Parla Adina Kamien-Kazhdan, curatrice di 'Duchamp, Magritte, Dalì. I rivoluzionari del ’900' visitabile dal 17 ottobre

La fotografia ‘Les Voyantes’ di  Magritte

La fotografia ‘Les Voyantes’ di Magritte

Bologna, 7 agosto 2017 - E' il catalogo degli indispensabili, i nomi entrati nell’immaginario, quelli imprescindibili per chi l’arte la mastica e per chi la frequenta casualmente. All’appello ci saranno tutti, o quasi: René Magritte, Man Ray, Max Ernst, Marcel Duchamp, Jean Arp, Kurt Schwitters, Salvador Dalì, Joan Mirò. Il gotha del dadaismo e del surrealismo, il pantheon degli artisti che hanno flirtato con la psiche rivoluzionando la grammatica dell’arte.

Come abbiamo anticipato, sono chiamati all’appello dalla mostra Duchamp, Magritte, Dalì. I rivoluzionari del ’900: distribuiti sui due piani di Palazzo Albergati di via Saragozza dal 17 ottobre (dove è aperta fino al 17 settembre Mirò! Sogno e colore) per la mostra autunnale firmata Arthemisia.

A curare l’esposizione con David Rockefeller, Adina Kamien-Kazhdan senior curator per l’arte moderna all’Israel Museum di Gerusalemme. Perché da lì arriveranno le 180 opere (quadri, disegni, sculture) che trasformeranno le sale del palazzo bolognese nella fucina dell’arte meno consolatoria ma necessariamente più perturbante che ci sia. La curatrice ci tiene subito a ringraziare Iole Siena di Arthemisia per l’opportunità di svelare al «pubblico italiano la spettacolare collezione Dada e Surrealista racchiusa all’Israel Museum».

Signora Kamien-Kazhdan, come nasce questa raccolta favolosa?

«Sostanzialmente da una donazione: quella del milanese Arturo Schwarz che nel 1972 donò al museo tredici repliche dei readymades di Duchamp e nel 1991 fece seguito la ricchissima biblioteca dada e surralista con documenti, lettere autografe, riviste, libri... E infine, nel 1998, la sua grande collezione di opere d’arte: più di 700 lavori».

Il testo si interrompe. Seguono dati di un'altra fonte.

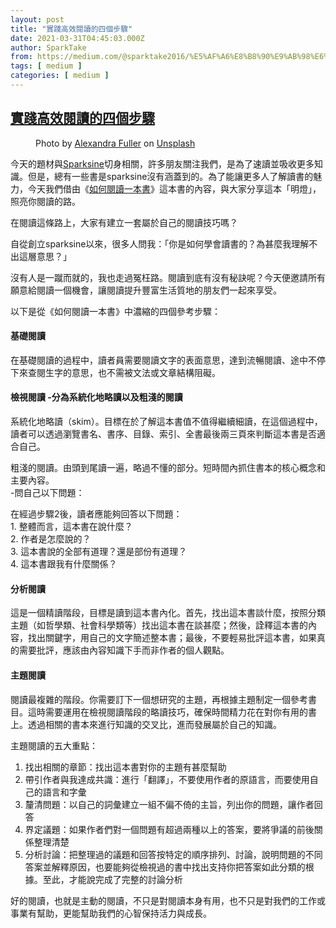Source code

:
 ```yaml
---
layout: post
title: "實踐高效閱讀的四個步驟"
date: 2021-03-31T04:45:03.000Z
author: SparkTake
from: https://medium.com/@sparktake2016/%E5%AF%A6%E8%B8%90%E9%AB%98%E6%95%88%E9%96%B1%E8%AE%80%E7%9A%84%E5%9B%9B%E5%80%8B%E6%AD%A5%E9%A9%9F-99c9041f1538?source=rss-8971a0b791db------2
tags: [ medium ]
categories: [ medium ]
---
```

<!--1617165903000-->
[實踐高效閱讀的四個步驟](https://medium.com/@sparktake2016/%E5%AF%A6%E8%B8%90%E9%AB%98%E6%95%88%E9%96%B1%E8%AE%80%E7%9A%84%E5%9B%9B%E5%80%8B%E6%AD%A5%E9%A9%9F-99c9041f1538?source=rss-8971a0b791db------2)
------

<div>
<figure><img alt="" src="https://cdn-images-1.medium.com/max/1024/0*eZu5Vg6wbieiDY-q" /><figcaption>Photo by <a href="https://unsplash.com/@alexandrajf?utm_source=medium&amp;utm_medium=referral">Alexandra Fuller</a> on <a href="https://unsplash.com?utm_source=medium&amp;utm_medium=referral">Unsplash</a></figcaption></figure><p>今天的題材與<a href="http://www.sparksine.com">Sparksine</a>切身相關，許多朋友關注我們，是為了速讀並吸收更多知識。但是，總有一些書是sparksine沒有涵蓋到的。為了能讓更多人了解讀書的魅力，今天我們借由《<a href="https://bit.ly/2zyFO4h">如何閱讀一本書</a>》這本書的內容，與大家分享這本「明燈」，照亮你閱讀的路。</p><p>在閱讀這條路上，大家有建立一套屬於自己的閱讀技巧嗎？</p><p>自從創立sparksine以來，很多人問我：「你是如何學會讀書的？為甚麼我理解不出這層意思？」</p><p>沒有人是一蹴而就的，我也走過冤枉路。閱讀到底有沒有秘訣呢？今天便邀請所有願意給閱讀一個機會，讓閱讀提升豐富生活質地的朋友們一起來享受。</p><p>以下是從《如何閱讀一本書》中濃縮的四個參考步驟：</p><h4>基礎閱讀</h4><p>在基礎閱讀的過程中，讀者員需要閱讀文字的表面意思，達到流暢閱讀、途中不停下來查閱生字的意思，也不需被文法或文章結構阻礙。</p><h4>檢視閱讀 -分為系統化地略讀以及粗淺的閱讀</h4><p>系統化地略讀（skim）。目標在於了解這本書值不值得繼續細讀，在這個過程中，讀者可以透過瀏覽書名、書序、目錄、索引、全書最後兩三頁來判斷這本書是否適合自己。</p><p>粗淺的閱讀。由頭到尾讀一遍，略過不懂的部分。短時間內抓住書本的核心概念和主要內容。<br>-問自己以下問題：</p><p>在經過步驟2後，讀者應能夠回答以下問題：<br>1. 整體而言，這本書在說什麼？<br>2. 作者是怎麼說的？<br>3. 這本書說的全部有道理？還是部份有道理？<br>4. 這本書跟我有什麼關係？</p><h4>分析閱讀</h4><p>這是一個精讀階段，目標是讀到這本書內化。首先，找出這本書談什麼，按照分類主題（如哲學類、社會科學類等）找出這本書在談甚麼；然後，詮釋這本書的內容，找出關鍵字，用自己的文字簡述整本書；最後，不要輕易批評這本書，如果真的需要批評，應該由內容知識下手而非作者的個人觀點。</p><h4>主題閱讀</h4><p>閱讀最複雜的階段。你需要訂下一個想研究的主題，再根據主題制定一個參考書目。這時需要運用在檢視閱讀階段的略讀技巧，確保時間精力花在對你有用的書上。透過相關的書本來進行知識的交叉比，進而發展屬於自己的知識。</p><p>主題閱讀的五大重點：</p><ol><li>找出相關的章節：找出這本書對你的主題有甚麼幫助</li><li>帶引作者與我達成共識：進行「翻譯」，不要使用作者的原語言，而要使用自己的語言和字彙</li><li>釐清問題：以自己的詞彙建立一組不偏不倚的主旨，列出你的問題，讓作者回答</li><li>界定議題：如果作者們對一個問題有超過兩種以上的答案，要將爭議的前後關係整理清楚</li><li>分析討論：把整理過的議題和回答按特定的順序排列、討論，說明問題的不同答案並解釋原因，也要能夠從檢視過的書中找出支持你把答案如此分類的根據。至此，才能說完成了完整的討論分析</li></ol><p>好的閱讀，也就是主動的閱讀，不只是對閱讀本身有用，也不只是對我們的工作或事業有幫助，更能幫助我們的心智保持活力與成長。</p><img src="https://medium.com/_/stat?event=post.clientViewed&referrerSource=full_rss&postId=99c9041f1538" width="1" height="1" alt="">
</div>
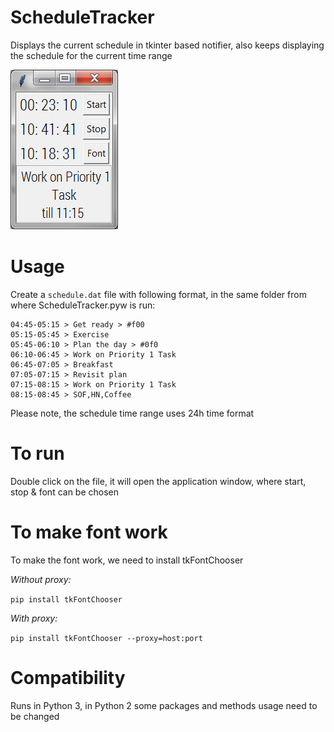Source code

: # ScheduleTracker
Displays the current schedule in tkinter based notifier, also keeps displaying the schedule for the current time range

![ScheduleTracker](ScheduleTracker.png)

# Usage
Create a `schedule.dat` file with following format, in the same folder from where ScheduleTracker.pyw is run:

```
04:45-05:15 > Get ready > #f00
05:15-05:45 > Exercise
05:45-06:10 > Plan the day > #0f0
06:10-06:45 > Work on Priority 1 Task
06:45-07:05 > Breakfast
07:05-07:15 > Revisit plan
07:15-08:15 > Work on Priority 1 Task
08:15-08:45 > SOF,HN,Coffee
```

Please note, the schedule time range uses 24h time format

# To run
Double click on the file, it will open the application window, where start, stop & font can be chosen

# To make font work
To make the font work, we need to install tkFontChooser

*Without proxy:*

`pip install tkFontChooser`

*With proxy:*

`pip install tkFontChooser --proxy=host:port`

# Compatibility
Runs in Python 3, in Python 2 some packages and methods usage need to be changed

Bene, a Bologna vedremo 180 pezzi...

«Divisi in alcune sezioni. Le dreamscapes che racchiudono anche il capolavoro di Magritte Il castello dei Pirenei del 1959. Questo quadro ha una storia particolare: l’avvocato Harry Torczyner era il più grande specialista di opere di Magritte e donò al nostro museo il quadro nel 1985. Pensi che lo teneva appeso nel suo ufficio a Manhattan, come fosse una finestra su un altro mondo, perché non gli piaceva la vista reale sulla città. Un altro tema è quello del desiderio e della donna: ecco come questi artisti hanno reso omaggio alla donna e all’amore, in un modo molto personale naturalmente. Frammentazioni e oggettivazioni dell’eterno femminino, dove c’è spazio anche per il tema della donna abusata. In questa sezione ci sarà anche Le rêve de Vénus di Dalì. E ancora automatismo e biomorfismo fra fotomontaggi, collage, grattage, scrittura automatica... Jean Arp, Max Ernst, Óscar Domínguez, Jacqueline Lamba moglie di Breton...».

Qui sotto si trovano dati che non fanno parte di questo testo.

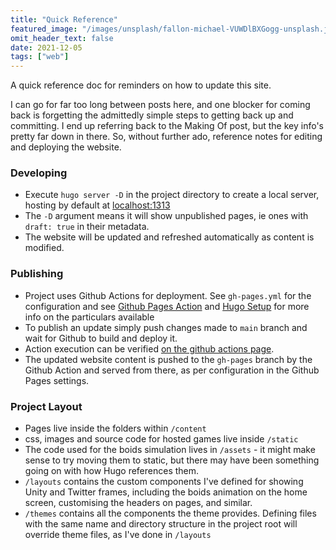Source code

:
 ```yaml
---
title: "Quick Reference"
featured_image: "/images/unsplash/fallon-michael-VUWDlBXGogg-unsplash.jpg"
omit_header_text: false
date: 2021-12-05
tags: ["web"]
---
```

A quick reference doc for reminders on how to update this site.
<!--more-->
I can go for far too long between posts here, and one blocker for coming back is forgetting the admittedly simple steps to getting back up and committing. I end up referring back to the Making Of post, but the key info's pretty far down in there. So, without further ado, reference notes for editing and deploying the website.

### Developing
- Execute `hugo server -D` in the project directory to create a local server, hosting by default at [localhost:1313](http://localhost:1313/)
- The `-D` argument means it will show unpublished pages, ie ones with `draft: true` in their metadata.
- The website will be updated and refreshed automatically as content is modified.

### Publishing
- Project uses Github Actions for deployment. See `gh-pages.yml` for the configuration and see [Github Pages Action](https://github.com/marketplace/actions/github-pages-action) and [Hugo Setup](https://github.com/marketplace/actions/hugo-setup) for more info on the particulars available
- To publish an update simply push changes made to `main` branch and wait for Github to build and deploy it.
- Action execution can be verified [on the github actions page](https://github.com/Ninjars/ninjars.github.io/actions).
- The updated website content is pushed to the `gh-pages` branch by the Github Action and served from there, as per configuration in the Github Pages settings.

### Project Layout
- Pages live inside the folders within `/content`
- css, images and source code for hosted games live inside `/static`
- The code used for the boids simulation lives in `/assets` - it might make sense to try moving them to static, but there may have been something going on with how Hugo references them.
- `/layouts` contains the custom components I've defined for showing Unity and Twitter frames, including the boids animation on the home screen, customising the headers on pages, and similar.
- `/themes` contains all the components the theme provides. Defining files with the same name and directory structure in the project root will override theme files, as I've done in `/layouts`
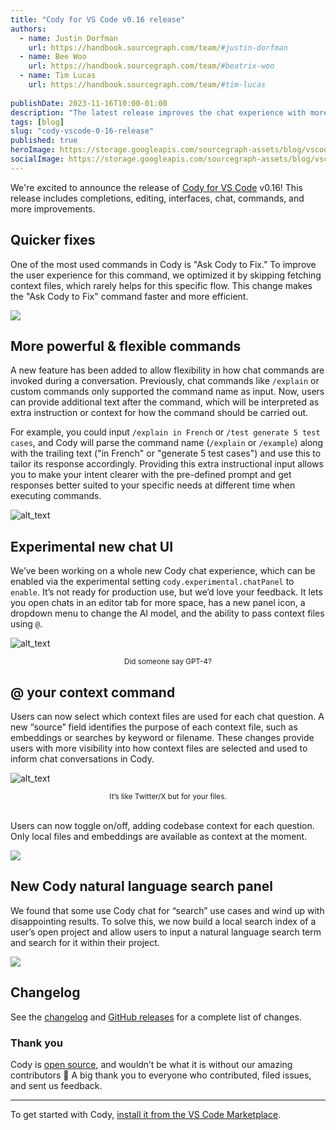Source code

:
 ```yaml
---
title: "Cody for VS Code v0.16 release"
authors:
  - name: Justin Dorfman
    url: https://handbook.sourcegraph.com/team/#justin-dorfman
  - name: Bee Woo
    url: https://handbook.sourcegraph.com/team/#beatrix-woo
  - name: Tim Lucas
    url: https://handbook.sourcegraph.com/team/#tim-lucas
  
publishDate: 2023-11-16T10:00-01:00
description: "The latest release improves the chat experience with more control over context and AI models, while also enhancing commands by allowing additional user input instructions."
tags: [blog]
slug: "cody-vscode-0-16-release"
published: true
heroImage: https://storage.googleapis.com/sourcegraph-assets/blog/vscode-v0-16-release/cody-vscode-0.16.0-og-image.png
socialImage: https://storage.googleapis.com/sourcegraph-assets/blog/vscode-v0-16-release/cody-vscode-0.16.0-og-image.png
---
```


We're excited to announce the release of [Cody for VS Code](https://marketplace.visualstudio.com/items?itemName=sourcegraph.cody-ai) v0.16! This release includes completions, editing, interfaces, chat, commands, and more improvements. 


## Quicker fixes

One of the most used commands in Cody is "Ask Cody to Fix." To improve the user experience for this command, we optimized it by skipping fetching context files, which rarely helps for this specific flow. This change makes the "Ask Cody to Fix" command faster and more efficient. 


![](https://storage.googleapis.com/sourcegraph-assets/blog/vscode-v0-16-release/image1.png)


## More powerful & flexible commands

A new feature has been added to allow flexibility in how chat commands are invoked during a conversation. Previously, chat commands like `/explain` or custom commands only supported the command name as input. Now, users can provide additional text after the command, which will be interpreted as extra instruction or context for how the command should be carried out.

For example, you could input `/explain in French` or `/test generate 5 test cases`, and Cody will parse the command name (`/explain` or `/example`) along with the trailing text ("in French" or "generate 5 test cases") and use this to tailor its response accordingly. Providing this extra instructional input allows you to make your intent clearer with the pre-defined prompt and get responses better suited to your specific needs at different time when executing commands.


![alt_text](https://storage.googleapis.com/sourcegraph-assets/blog/vscode-v0-16-release/image6.png "image_tooltip")


## Experimental new chat UI

We’ve been working on a whole new Cody chat experience, which can be enabled via the experimental setting `cody.experimental.chatPanel` to `enable`. It’s not ready for production use, but we’d love your feedback. It lets you open chats in an editor tab for more space, has a new panel icon, a dropdown menu to change the AI model, and the ability to pass context files using `@`. 



![alt_text](https://storage.googleapis.com/sourcegraph-assets/blog/vscode-v0-16-release/image5.png "image_tooltip")

<small><center>Did someone say GPT-4?</center></small>

## @ your context command

Users can now select which context files are used for each chat question. A new “source” field identifies the purpose of each context file, such as embeddings or searches by keyword or filename. These changes provide users with more visibility into how context files are selected and used to inform chat conversations in Cody.


![alt_text](https://storage.googleapis.com/sourcegraph-assets/blog/vscode-v0-16-release/image3.png "image_tooltip")


<small><center>It’s like Twitter/X but for your files.</center></small><br />


Users can now toggle on/off, adding codebase context for each question.  Only local files and embeddings are available as context at the moment.

![](https://storage.googleapis.com/sourcegraph-assets/blog/vscode-v0-16-release/image4.png)

## New Cody natural language search panel 

We found that some use Cody chat for “search” use cases and wind up with disappointing results. To solve this, we now build a local search index of a user’s open project and allow users to input a natural language search term and search for it within their project.

![](https://storage.googleapis.com/sourcegraph-assets/blog/vscode-v0-16-release/image2.png)


## Changelog

See the [changelog](https://github.com/sourcegraph/cody/releases/tag/vscode-v0.16.0) and [GitHub releases](https://github.com/sourcegraph/cody/releases) for a complete list of changes.


### Thank you

Cody is [open source](https://github.com/sourcegraph/cody), and wouldn’t be what it is without our amazing contributors 💖 A big thank you to everyone who contributed, filed issues, and sent us feedback.

<hr style={{marginTop:"2rem",marginBottom:"2rem"}} />

To get started with Cody, [install it from the VS Code Marketplace](https://marketplace.visualstudio.com/items?itemName=sourcegraph.cody-ai).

Un viaggio totale nell’inconscio...

«Questi artisti rappresentano il parallelo visivo della teorizzazione freudiana dell’associazione libera. Come Freud, dadaisti e surrealisti volevano esplorare e rivelare l’inconscio».

Pronti per il tuffo nei meandri della psiche? Il viaggio neuronale-visionario rappresenterà un benefico scossone in una città che ha la tendenza ad assopirsi avendo già sottoscritto la rinuncia al sogno.